The language of these sections seems more like an internet flame war than an encyclopedia entry. —The preceding unsigned comment was added by 194.25.80.243 (talk) 09:56, 7 December 2006 (UTC).[reply]

I agree, these two sections are full of contradictory statements. A neutral reader will end it up wondering if CORBA was really successful or a real failure at all. Also found the section for Success lacking for not citing enough references. (SirGalahad 21:09, 4 January 2007 (UTC))[reply]
I dont think the article can argue Waldo's A note on distributed computing is biased. His paper is the seminal "limitations of dist-comp" paper and was written while Sun were wholeheartedly backing CORBA -they were one of the co-founders of the OMG, after all.
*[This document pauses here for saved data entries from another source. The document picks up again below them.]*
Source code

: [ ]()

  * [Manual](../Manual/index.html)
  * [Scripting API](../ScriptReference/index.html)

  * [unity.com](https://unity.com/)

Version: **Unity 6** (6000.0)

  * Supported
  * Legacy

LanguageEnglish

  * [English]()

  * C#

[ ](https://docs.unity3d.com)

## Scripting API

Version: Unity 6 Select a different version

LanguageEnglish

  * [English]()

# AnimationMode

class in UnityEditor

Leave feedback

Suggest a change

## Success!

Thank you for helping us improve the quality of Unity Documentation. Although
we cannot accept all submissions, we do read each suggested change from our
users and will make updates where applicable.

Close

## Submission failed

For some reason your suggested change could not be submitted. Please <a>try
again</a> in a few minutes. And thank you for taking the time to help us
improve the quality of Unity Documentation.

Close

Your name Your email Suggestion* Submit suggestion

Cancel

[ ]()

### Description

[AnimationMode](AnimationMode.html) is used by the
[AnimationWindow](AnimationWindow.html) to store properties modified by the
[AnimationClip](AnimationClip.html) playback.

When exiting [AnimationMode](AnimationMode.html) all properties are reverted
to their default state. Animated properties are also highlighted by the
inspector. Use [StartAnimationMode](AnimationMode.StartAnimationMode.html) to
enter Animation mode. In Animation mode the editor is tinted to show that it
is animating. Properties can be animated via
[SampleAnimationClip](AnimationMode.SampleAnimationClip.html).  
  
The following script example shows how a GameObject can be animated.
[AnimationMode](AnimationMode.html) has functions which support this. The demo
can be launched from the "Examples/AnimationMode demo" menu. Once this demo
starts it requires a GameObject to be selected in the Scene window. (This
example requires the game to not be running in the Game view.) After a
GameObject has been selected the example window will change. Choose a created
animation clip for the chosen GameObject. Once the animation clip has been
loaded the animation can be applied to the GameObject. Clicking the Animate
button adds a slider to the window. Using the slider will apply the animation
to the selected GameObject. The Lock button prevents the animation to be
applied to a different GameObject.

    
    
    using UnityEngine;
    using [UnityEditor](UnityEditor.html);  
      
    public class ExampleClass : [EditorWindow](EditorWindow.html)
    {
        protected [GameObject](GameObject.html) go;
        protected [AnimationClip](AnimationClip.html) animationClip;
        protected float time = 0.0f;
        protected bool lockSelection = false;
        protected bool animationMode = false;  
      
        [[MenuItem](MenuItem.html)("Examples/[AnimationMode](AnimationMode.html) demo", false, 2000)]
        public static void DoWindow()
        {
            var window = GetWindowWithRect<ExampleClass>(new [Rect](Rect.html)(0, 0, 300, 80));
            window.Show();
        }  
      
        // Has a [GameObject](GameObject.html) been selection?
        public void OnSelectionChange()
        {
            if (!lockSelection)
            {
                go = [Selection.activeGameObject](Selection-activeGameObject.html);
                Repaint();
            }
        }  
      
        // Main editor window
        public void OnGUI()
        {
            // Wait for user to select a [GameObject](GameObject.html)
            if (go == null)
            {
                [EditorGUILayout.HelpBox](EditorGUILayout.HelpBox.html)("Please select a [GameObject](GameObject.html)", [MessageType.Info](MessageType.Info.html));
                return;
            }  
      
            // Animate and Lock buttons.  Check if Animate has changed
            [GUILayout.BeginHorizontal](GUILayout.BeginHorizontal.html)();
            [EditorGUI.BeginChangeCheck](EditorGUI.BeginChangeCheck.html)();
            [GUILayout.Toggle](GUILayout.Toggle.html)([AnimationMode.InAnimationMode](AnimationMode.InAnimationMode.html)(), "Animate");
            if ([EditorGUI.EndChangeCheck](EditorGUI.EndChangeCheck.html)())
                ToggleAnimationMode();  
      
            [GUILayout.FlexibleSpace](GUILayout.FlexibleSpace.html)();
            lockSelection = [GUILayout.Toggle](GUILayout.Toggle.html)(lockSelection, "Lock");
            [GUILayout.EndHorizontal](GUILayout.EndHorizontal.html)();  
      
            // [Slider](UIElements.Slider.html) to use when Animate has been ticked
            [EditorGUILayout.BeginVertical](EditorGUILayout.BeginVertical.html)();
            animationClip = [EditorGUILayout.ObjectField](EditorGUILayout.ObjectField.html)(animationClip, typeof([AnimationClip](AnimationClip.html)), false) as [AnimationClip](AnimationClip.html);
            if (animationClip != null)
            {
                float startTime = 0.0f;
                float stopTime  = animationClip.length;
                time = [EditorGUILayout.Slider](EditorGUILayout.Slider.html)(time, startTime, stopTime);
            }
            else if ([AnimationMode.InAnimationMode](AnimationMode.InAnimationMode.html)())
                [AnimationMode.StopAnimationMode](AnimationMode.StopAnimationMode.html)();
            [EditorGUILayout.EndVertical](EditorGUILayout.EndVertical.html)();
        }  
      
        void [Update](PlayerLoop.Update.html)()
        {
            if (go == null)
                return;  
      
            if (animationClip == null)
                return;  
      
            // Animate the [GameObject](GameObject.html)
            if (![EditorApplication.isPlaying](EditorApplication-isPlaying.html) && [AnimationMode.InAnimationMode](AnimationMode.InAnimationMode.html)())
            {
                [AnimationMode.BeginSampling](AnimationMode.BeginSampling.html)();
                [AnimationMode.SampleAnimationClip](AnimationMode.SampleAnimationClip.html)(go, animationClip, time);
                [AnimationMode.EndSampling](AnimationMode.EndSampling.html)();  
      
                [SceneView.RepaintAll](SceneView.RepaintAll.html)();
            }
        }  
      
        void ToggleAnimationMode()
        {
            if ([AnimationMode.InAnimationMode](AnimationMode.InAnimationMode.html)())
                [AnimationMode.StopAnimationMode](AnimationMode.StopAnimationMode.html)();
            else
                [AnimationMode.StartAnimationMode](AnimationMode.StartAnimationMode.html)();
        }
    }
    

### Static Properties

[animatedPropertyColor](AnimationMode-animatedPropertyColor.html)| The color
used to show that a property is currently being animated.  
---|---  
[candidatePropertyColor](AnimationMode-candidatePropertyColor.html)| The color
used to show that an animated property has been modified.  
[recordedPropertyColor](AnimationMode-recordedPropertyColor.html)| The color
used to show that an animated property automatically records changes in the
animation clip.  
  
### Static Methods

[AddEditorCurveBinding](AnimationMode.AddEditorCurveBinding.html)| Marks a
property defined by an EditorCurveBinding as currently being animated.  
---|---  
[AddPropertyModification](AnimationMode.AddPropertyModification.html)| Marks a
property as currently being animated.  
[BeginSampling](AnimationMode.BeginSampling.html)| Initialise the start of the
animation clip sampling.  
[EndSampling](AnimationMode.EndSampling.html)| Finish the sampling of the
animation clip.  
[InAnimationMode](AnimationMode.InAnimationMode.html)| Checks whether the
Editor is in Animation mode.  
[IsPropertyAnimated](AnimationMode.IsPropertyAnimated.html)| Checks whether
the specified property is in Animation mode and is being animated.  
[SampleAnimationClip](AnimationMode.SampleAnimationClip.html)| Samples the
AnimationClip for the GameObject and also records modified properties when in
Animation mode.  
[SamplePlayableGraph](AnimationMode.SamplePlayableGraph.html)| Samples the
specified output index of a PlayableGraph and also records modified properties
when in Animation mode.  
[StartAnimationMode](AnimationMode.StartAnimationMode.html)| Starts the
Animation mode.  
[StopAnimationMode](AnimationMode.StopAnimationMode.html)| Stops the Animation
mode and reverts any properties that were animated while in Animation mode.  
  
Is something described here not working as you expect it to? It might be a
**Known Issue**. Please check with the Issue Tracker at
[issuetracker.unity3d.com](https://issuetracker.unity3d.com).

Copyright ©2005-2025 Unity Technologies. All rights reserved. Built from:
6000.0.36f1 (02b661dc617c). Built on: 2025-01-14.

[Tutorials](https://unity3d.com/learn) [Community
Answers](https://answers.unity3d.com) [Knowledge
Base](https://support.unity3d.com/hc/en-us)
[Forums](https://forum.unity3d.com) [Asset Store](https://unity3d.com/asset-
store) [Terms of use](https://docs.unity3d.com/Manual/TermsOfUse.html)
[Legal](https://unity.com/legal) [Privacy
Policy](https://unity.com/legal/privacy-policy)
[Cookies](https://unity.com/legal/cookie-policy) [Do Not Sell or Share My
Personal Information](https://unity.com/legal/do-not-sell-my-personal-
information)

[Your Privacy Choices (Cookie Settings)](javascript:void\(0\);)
Java RMI came along a lot later; Java ships with a (dated) ORB and even EJB defaults to IIOP as its protocol. Admittedly the paper applies to more than just CORBA; it applies to anything that tries to make remote stuff look local (SOAP, Java RMI, DCOM). But it is valid in Corba, because a corba OID doesnt include any location hints at all; you have to use an Orb to find things. —The preceding unsigned comment was added by SteveLoughran (talkcontribs) 12:02, 27 February 2007 (UTC).[reply]
Also, I don't know how "fundamentally false" the notion of location transparency is. I do think its impossible to make a service on a remote system appear to be something local, and not have it fail in unusual ways (e.g NFS timeouts blocking file access operations). What may be possible is for programs to be written to talk to a system that is remote, without caring where the remote system is. Perhaps "fundamentally false" should be downgraded to "impossible to maintain in the face of network failures" SteveLoughran 17:37, 11 April 2007 (UTC)[reply]

The tone needs to be made more neutral and more examples of these supposed failures/short comings are needed; otherwise the criticism is really unsubstantiated.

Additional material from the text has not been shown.